◆ **Given records**
* * * *

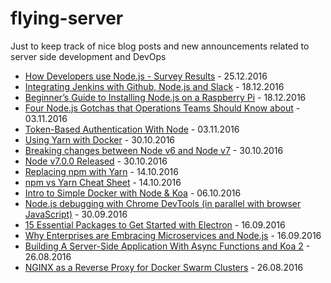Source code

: # flying-server
Just to keep track of nice blog posts and new announcements related to server side development and DevOps

- [How Developers use Node.js - Survey Results](https://blog.risingstack.com/node-js-developer-survey-results-2016/) - 25.12.2016
- [Integrating Jenkins with Github, Node.js and Slack](https://lethalbrains.com/integrating-jenkins-with-github-node-js-and-slack-e8fc4d2271b5#.d0i34ifjt) - 18.12.2016
- [Beginner’s Guide to Installing Node.js on a Raspberry Pi](http://thisdavej.com/beginners-guide-to-installing-node-js-on-a-raspberry-pi/) - 18.12.2016
- [Four Node.js Gotchas that Operations Teams Should Know about](http://thenewstack.io/top-four-items-operations-performance-team-know-implementing-node-js/) - 03.11.2016
- [Token-Based Authentication With Node](http://mherman.org/blog/2016/10/28/token-based-authentication-with-node/) - 03.11.2016
- [Using Yarn with Docker](https://hackernoon.com/using-yarn-with-docker-c116ad289d56#.80zrzs2wy) - 30.10.2016
- [Breaking changes between Node v6 and Node v7](https://github.com/nodejs/node/wiki/Breaking-changes-between-v6-and-v7) - 30.10.2016
- [Node v7.0.0 Released](https://nodejs.org/en/blog/release/v7.0.0/) - 30.10.2016
- [Replacing npm with Yarn](https://dev.to/bugsnag/replacing-npm-with-yarn) - 14.10.2016
- [npm vs Yarn Cheat Sheet](https://shift.infinite.red/npm-vs-yarn-cheat-sheet-8755b092e5cc#.8d9bsj2tz) - 14.10.2016
- [Intro to Simple Docker with Node & Koa](http://blog.bandwidth.com/intro-to-simple-docker-with-node-koa/) - 06.10.2016
- [Node.js debugging with Chrome DevTools (in parallel with browser JavaScript)](https://blog.hospodarets.com/nodejs-debugging-in-chrome-devtools) - 30.09.2016
- [15 Essential Packages to Get Started with Electron](https://nodesource.com/blog/fifteen-essential-packages-to-get-started-with-electron/) - 16.09.2016
- [Why Enterprises are Embracing Microservices and Node.js](http://thenewstack.io/enterprises-embracing-microservices-node-js/) - 16.09.2016
- [Building A Server-Side Application With Async Functions and Koa 2](https://www.smashingmagazine.com/2016/08/getting-started-koa-2-async-functions/) - 26.08.2016
- [NGINX as a Reverse Proxy for Docker Swarm Clusters](https://blog.codeship.com/nginx-reverse-proxy-docker-swarm-clusters/) - 26.08.2016

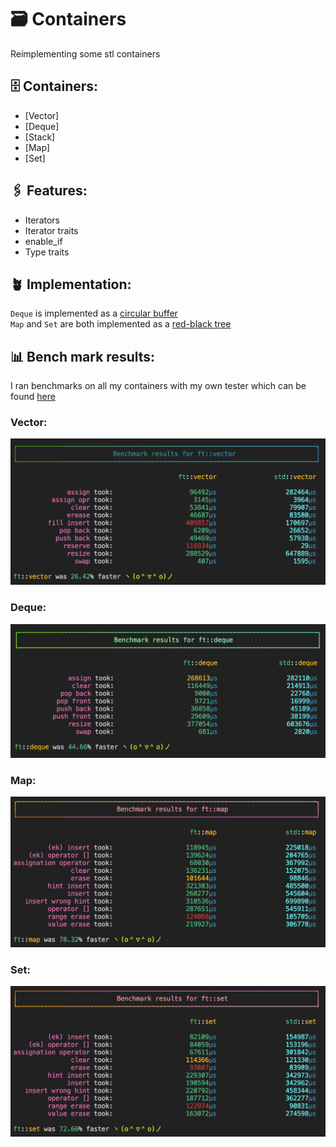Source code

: # 🗃 Containers

Reimplementing some stl containers

## 🗄️ Containers:

- [Vector]
- [Deque]
- [Stack]
- [Map]
- [Set]

## 🖇️ Features:
- Iterators
- Iterator traits
- enable_if
- Type traits

## 🪴 Implementation:
`Deque` is implemented as a [circular buffer](https://en.wikipedia.org/wiki/Circular_buffer)  
`Map` and `Set` are both implemented as a [red-black tree](https://en.wikipedia.org/wiki/Red%E2%80%93black_tree)

## 📊 Bench mark results:
I ran benchmarks on all my containers with my own tester which can be found [here](https://github.com/K1ngmar/Container-Tester)

### Vector:
![img](./vector/vector_benchmark.png)

### Deque:
![img](./deque/deque_benchmark.png)

### Map:
![img](./map/map_benchmark.png)

### Set:
![img](./Set/Set_benchmark.png)
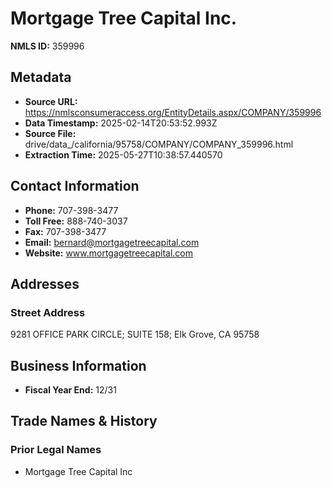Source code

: # Mortgage Tree Capital Inc.

**NMLS ID:** 359996

## Metadata
- **Source URL:** https://nmlsconsumeraccess.org/EntityDetails.aspx/COMPANY/359996
- **Data Timestamp:** 2025-02-14T20:53:52.993Z
- **Source File:** drive/data_/california/95758/COMPANY/COMPANY_359996.html
- **Extraction Time:** 2025-05-27T10:38:57.440570

## Contact Information
- **Phone:** 707-398-3477
- **Toll Free:** 888-740-3037
- **Fax:** 707-398-3477
- **Email:** bernard@mortgagetreecapital.com
- **Website:** www.mortgagetreecapital.com

## Addresses
### Street Address
9281 OFFICE PARK CIRCLE; SUITE 158; Elk Grove, CA 95758

## Business Information
- **Fiscal Year End:** 12/31

## Trade Names & History
### Prior Legal Names
- Mortgage Tree Capital Inc
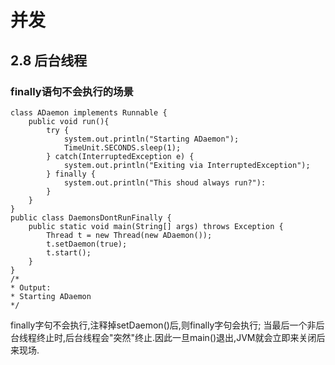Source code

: # 并发
## 2.8 后台线程
### finally语句不会执行的场景
	class ADaemon implements Runnable {
		public void run(){
			try {
				system.out.println("Starting ADaemon");
				TimeUnit.SECONDS.sleep(1);
			} catch(InterruptedException e) {
				system.out.println("Exiting via InterruptedException");
			} finally {
				system.out.println("This shoud always run?"):
			}
		}
	}
	public class DaemonsDontRunFinally {
		public static void main(String[] args) throws Exception {
			Thread t = new Thread(new ADaemon());
			t.setDaemon(true);
			t.start();
		}
	}
	/*
	* Output:
	* Starting ADaemon
	*/
	
finally字句不会执行,注释掉setDaemon()后,则finally字句会执行;
	当最后一个非后台线程终止时,后台线程会"突然"终止.因此一旦main()退出,JVM就会立即来关闭后来现场.

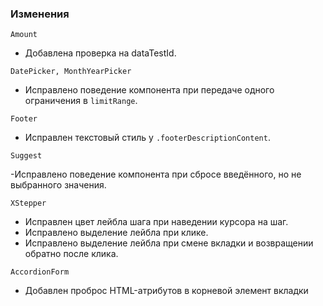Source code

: ### Изменения

`Amount`

-   Добавлена проверка на dataTestId.

`DatePicker, MonthYearPicker`

-   Исправлено поведение компонента при передаче одного ограничения в `limitRange`.

`Footer`

-   Исправлен текстовый стиль у `.footerDescriptionContent`.

`Suggest`

-Исправлено поведение компонента при сбросе введённого, но не выбранного значения.

`XStepper`

-   Исправлен цвет лейбла шага при наведении курсора на шаг.
-   Исправлено выделение лейбла при клике.
-   Исправлено выделение лейбла при смене вкладки и возвращении обратно после клика.

`AccordionForm`
- Добавлен проброс HTML-атрибутов в корневой элемент вкладки
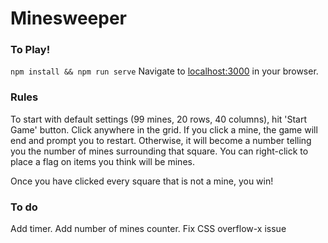 # Minesweeper


### To Play!
`npm install && npm run serve`
Navigate to [localhost:3000](localhost:3000) in your browser.

### Rules
To start with default settings (99 mines, 20 rows, 40 columns), hit 'Start Game' button.  Click anywhere in the grid.  If you click a mine, the game will end and prompt you to restart.  Otherwise, it will become a number telling you the number of mines surrounding that square.  You can right-click to place a flag on items you think will be mines.

Once you have clicked every square that is not a mine, you win!

### To do
Add timer.
Add number of mines counter.
Fix CSS overflow-x issue
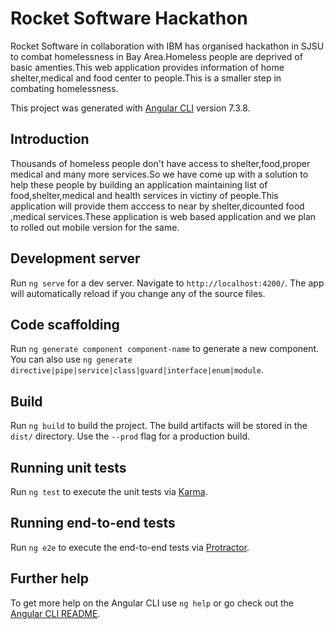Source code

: # Rocket Software Hackathon

Rocket Software in collaboration with IBM has organised hackathon in SJSU to combat homelessness in Bay Area.Homeless people are deprived of basic amenties.This web application provides information of home shelter,medical and food center to people.This is a smaller step in combating homelessness.

This project was generated with [Angular CLI](https://github.com/angular/angular-cli) version 7.3.8.


## Introduction

Thousands of homeless people don't have access to shelter,food,proper medical and many more services.So we have come up with a solution to help these people by building an application maintaining list of food,shelter,medical and health services in victiny of people.This application will provide them acccess to near by shelter,dicounted food ,medical services.These application is web based application and we plan to rolled out mobile version for the same.

## Development server

Run `ng serve` for a dev server. Navigate to `http://localhost:4200/`. The app will automatically reload if you change any of the source files.

## Code scaffolding

Run `ng generate component component-name` to generate a new component. You can also use `ng generate directive|pipe|service|class|guard|interface|enum|module`.

## Build

Run `ng build` to build the project. The build artifacts will be stored in the `dist/` directory. Use the `--prod` flag for a production build.

## Running unit tests

Run `ng test` to execute the unit tests via [Karma](https://karma-runner.github.io).

## Running end-to-end tests

Run `ng e2e` to execute the end-to-end tests via [Protractor](http://www.protractortest.org/).

## Further help

To get more help on the Angular CLI use `ng help` or go check out the [Angular CLI README](https://github.com/angular/angular-cli/blob/master/README.md).
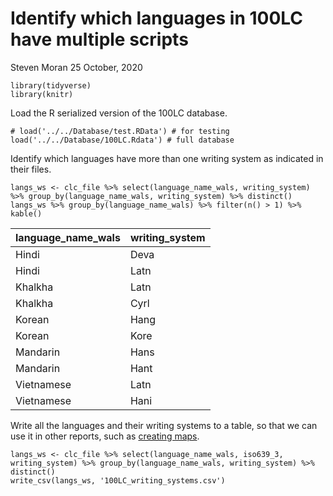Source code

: Identify which languages in 100LC have multiple scripts
================
Steven Moran
25 October, 2020

    library(tidyverse)
    library(knitr)

Load the R serialized version of the 100LC database.

    # load('../../Database/test.RData') # for testing
    load('../../Database/100LC.Rdata') # full database

Identify which languages have more than one writing system as indicated
in their files.

    langs_ws <- clc_file %>% select(language_name_wals, writing_system) %>% group_by(language_name_wals, writing_system) %>% distinct()
    langs_ws %>% group_by(language_name_wals) %>% filter(n() > 1) %>% kable()

| language\_name\_wals | writing\_system |
|:---------------------|:----------------|
| Hindi                | Deva            |
| Hindi                | Latn            |
| Khalkha              | Latn            |
| Khalkha              | Cyrl            |
| Korean               | Hang            |
| Korean               | Kore            |
| Mandarin             | Hans            |
| Mandarin             | Hant            |
| Vietnamese           | Latn            |
| Vietnamese           | Hani            |

Write all the languages and their writing systems to a table, so that we
can use it in other reports, such as [creating maps](../maps/maps.md).

    langs_ws <- clc_file %>% select(language_name_wals, iso639_3, writing_system) %>% group_by(language_name_wals, writing_system) %>% distinct()
    write_csv(langs_ws, '100LC_writing_systems.csv')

* * * *

◆ **What to work on**
Copy every line of the data that carries the word "results".

◆ **Solution**
- [How Developers use Node.js - Survey Results](https://blog.risingstack.com/node-js-developer-survey-results-2016/) - 25.12.2016
## 📊 Bench mark results:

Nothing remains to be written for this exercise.